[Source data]
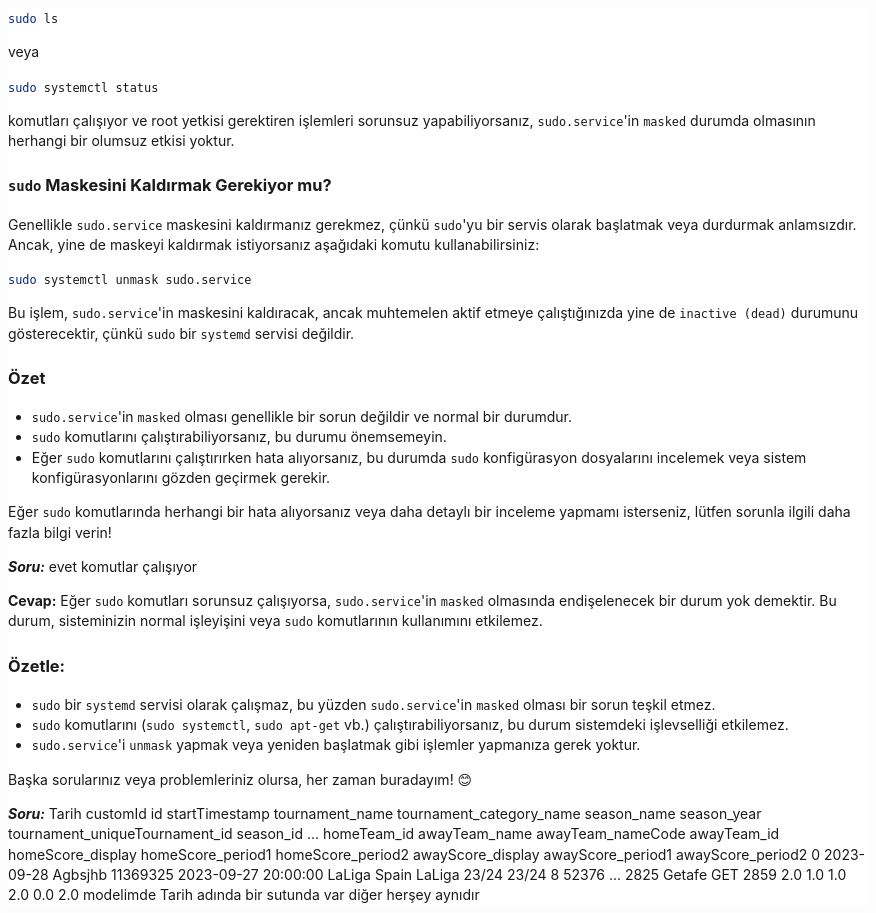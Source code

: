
 ```bash
sudo ls
```

veya

```bash
sudo systemctl status
```

komutları çalışıyor ve root yetkisi gerektiren işlemleri sorunsuz yapabiliyorsanız, `sudo.service`'in `masked` durumda olmasının herhangi bir olumsuz etkisi yoktur.

### `sudo` Maskesini Kaldırmak Gerekiyor mu?
Genellikle `sudo.service` maskesini kaldırmanız gerekmez, çünkü `sudo`'yu bir servis olarak başlatmak veya durdurmak anlamsızdır. Ancak, yine de maskeyi kaldırmak istiyorsanız aşağıdaki komutu kullanabilirsiniz:

```bash
sudo systemctl unmask sudo.service
```

Bu işlem, `sudo.service`'in maskesini kaldıracak, ancak muhtemelen aktif etmeye çalıştığınızda yine de `inactive (dead)` durumunu gösterecektir, çünkü `sudo` bir `systemd` servisi değildir.

### Özet
- `sudo.service`'in `masked` olması genellikle bir sorun değildir ve normal bir durumdur.
- `sudo` komutlarını çalıştırabiliyorsanız, bu durumu önemsemeyin.
- Eğer `sudo` komutlarını çalıştırırken hata alıyorsanız, bu durumda `sudo` konfigürasyon dosyalarını incelemek veya sistem konfigürasyonlarını gözden geçirmek gerekir.

Eğer `sudo` komutlarında herhangi bir hata alıyorsanız veya daha detaylı bir inceleme yapmamı isterseniz, lütfen sorunla ilgili daha fazla bilgi verin!

***Soru:*** evet komutlar çalışıyor

**Cevap:** Eğer `sudo` komutları sorunsuz çalışıyorsa, `sudo.service`'in `masked` olmasında endişelenecek bir durum yok demektir. Bu durum, sisteminizin normal işleyişini veya `sudo` komutlarının kullanımını etkilemez.

### Özetle:
- `sudo` bir `systemd` servisi olarak çalışmaz, bu yüzden `sudo.service`'in `masked` olması bir sorun teşkil etmez.
- `sudo` komutlarını (`sudo systemctl`, `sudo apt-get` vb.) çalıştırabiliyorsanız, bu durum sistemdeki işlevselliği etkilemez.
- `sudo.service`'i `unmask` yapmak veya yeniden başlatmak gibi işlemler yapmanıza gerek yoktur.

Başka sorularınız veya problemleriniz olursa, her zaman buradayım! 😊

***Soru:*** Tarih	customId	id	startTimestamp	tournament_name	tournament_category_name	season_name	season_year	tournament_uniqueTournament_id	season_id	...	homeTeam_id	awayTeam_name	awayTeam_nameCode	awayTeam_id	homeScore_display	homeScore_period1	homeScore_period2	awayScore_display	awayScore_period1	awayScore_period2
0	2023-09-28	Agbsjhb	11369325	2023-09-27 20:00:00	LaLiga	Spain	LaLiga 23/24	23/24	8	52376	...	2825	Getafe	GET	2859	2.0	1.0	1.0	2.0	0.0	2.0   modelimde Tarih adında bir sutunda var diğer herşey aynıdır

### WHAT THE EXERCISE ASKS
Your job is to copy out every line from the records above that has the word "başlatmak".

### ANSWER BOX
Genellikle `sudo.service` maskesini kaldırmanız gerekmez, çünkü `sudo`'yu bir servis olarak başlatmak veya durdurmak anlamsızdır. Ancak, yine de maskeyi kaldırmak istiyorsanız aşağıdaki komutu kullanabilirsiniz:
- `sudo.service`'i `unmask` yapmak veya yeniden başlatmak gibi işlemler yapmanıza gerek yoktur.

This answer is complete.